Titelseite der Akte Anna Maria Sterck: „Urgicht unndt Bekhanthnuß Maria Sterckhin eines mit der Hexerey behaften 11 jährigen Mädlins von Engelschwiß“, 1679.

Leben[Bearbeiten | Quelltext bearbeiten]

Anna Maria Sterck stammte aus einfachen Verhältnissen in Engelswies. Sie hatte einen um zwei Jahre jüngeren Bruder Johannes. Als die Kinder (spätestens 1676) Vollwaisen wurden, wurden sie in die Krämersfamilie Kickenmayer aufgenommen. Wohl bald nach der Aufnahme fiel es der Pflegefamilie schwer, den Unterhalt der Kinder zu finanzieren. Hans Kickenmayer beklagte sich 1676 über diese Situation und über die Kinder selbst bei der Regierung in Sigmaringen. Er erzählte über die Kinder „Hexengeschichten“ und dass ihr Verhalten auffällig sei: sie lagen im Bett beieinander „wie zwey Eheleuth“.[2] In ihrem Umfeld brachte sich Anna Maria zudem durch ihr kindliches Spiel in Hexenverdacht: So setzte sie sich einmal mit gespreizten Beinen auf die Heu rupfende 13-jährige Tochter Kickenmayers, um auf ihr auszufahren und ließ erst von ihr ab, als diese begann, heilige Worte auszurufen.[3] Zudem berichtete sie mehrfach von ihren Ausflügen zum Hexentanz. Zunächst kümmerte man sich in Sigmaringen nicht weiter darum.
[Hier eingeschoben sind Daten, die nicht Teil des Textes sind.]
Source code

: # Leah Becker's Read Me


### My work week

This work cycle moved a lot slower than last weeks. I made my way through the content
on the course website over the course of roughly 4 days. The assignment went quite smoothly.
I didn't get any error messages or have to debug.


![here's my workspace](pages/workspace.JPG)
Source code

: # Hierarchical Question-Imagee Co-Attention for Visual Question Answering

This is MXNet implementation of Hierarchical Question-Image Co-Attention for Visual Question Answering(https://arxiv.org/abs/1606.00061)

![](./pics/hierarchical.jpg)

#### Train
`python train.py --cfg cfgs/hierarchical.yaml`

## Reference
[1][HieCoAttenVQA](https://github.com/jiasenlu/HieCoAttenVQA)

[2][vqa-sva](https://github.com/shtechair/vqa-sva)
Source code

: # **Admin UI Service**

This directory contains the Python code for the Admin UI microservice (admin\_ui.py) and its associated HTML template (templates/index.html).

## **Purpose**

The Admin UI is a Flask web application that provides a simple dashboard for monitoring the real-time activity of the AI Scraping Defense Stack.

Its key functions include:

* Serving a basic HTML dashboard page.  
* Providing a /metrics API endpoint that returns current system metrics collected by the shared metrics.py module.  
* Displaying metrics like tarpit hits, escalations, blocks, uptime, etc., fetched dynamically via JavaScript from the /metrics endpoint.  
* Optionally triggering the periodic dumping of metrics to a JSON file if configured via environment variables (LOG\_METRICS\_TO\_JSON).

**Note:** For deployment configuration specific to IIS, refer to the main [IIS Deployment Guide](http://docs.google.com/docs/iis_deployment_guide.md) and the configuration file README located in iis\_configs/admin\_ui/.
Die Situation verschärfte sich aber und Anfang des Jahres 1678 war die Familie Kickenmayer entschlossen, die Kinder um jeden Preis loszuwerden. Man plante die Kinder fortzubringen und im Fluss ertränken zu lassen. Dies kam aber heraus, was die Sigmaringer Regierung zwang, sich mit dem Fall erneut zu befassen. Da die Familie Kickenmayer Vorwürfe der Hexerei gegen die Kinder erhob, lud man sie am 28. März 1678 in die Regierungskanzlei vor. In dem Verhör berichtete dann Anna Maria bereitwillig, dass ihr Vater, der Hexenmeister gewesen wäre, sie in der Hexerei unterrichtet habe und dass sie mit ihm zum Hexentanz ausgefahren sei. Auf Drängen gab sie auch zu, dass sie ein inzestuöses Verhältnis mit ihrem Bruder hätte. Außerdem erzählte sie, dass die Teufelsfigur Jockele „ihme Bluth aus dem Herzen genommen“ habe, um ihren Namen aufzuschreiben. Trotz dieser und anderer Geständnisse wurden die Kinder wieder nach Hause geschickt.[2] Offenbar wusste die Obrigkeit in Sigmaringen nicht, wie mit diesem Fall umzugehen sei, betrachtete die Kinder als sittlich verwahrlost und ordnete eine verstärkte Erziehung an. Das Mädchen hatte offenbar eine lebhafte Phantasie und nahm den weitverbreiteten Hexenglauben auf. Aus der heutigen Sicht erscheint so etwas verständlich. Anna Maria flüchtete auf diese Weise aus dem Leben, in dem sie sich als überflüssig und störend empfinden musste. Dabei wusste Anna Maria über die möglichen Folgen Bescheid. Im Alter von acht Jahren ließ Anna Maria gegen des Kickenmayers Tochter vernehmen, „es wüsse wohl daß dessen vatter nacher Sigmaringen seye, allwo er vil von ihme plaudere vndt sage, es wolle ein andsmahl wol schweigen dan mann gern hette, das mann ihme den kopf abschlagen vndt verbrennen thäthe“.[3]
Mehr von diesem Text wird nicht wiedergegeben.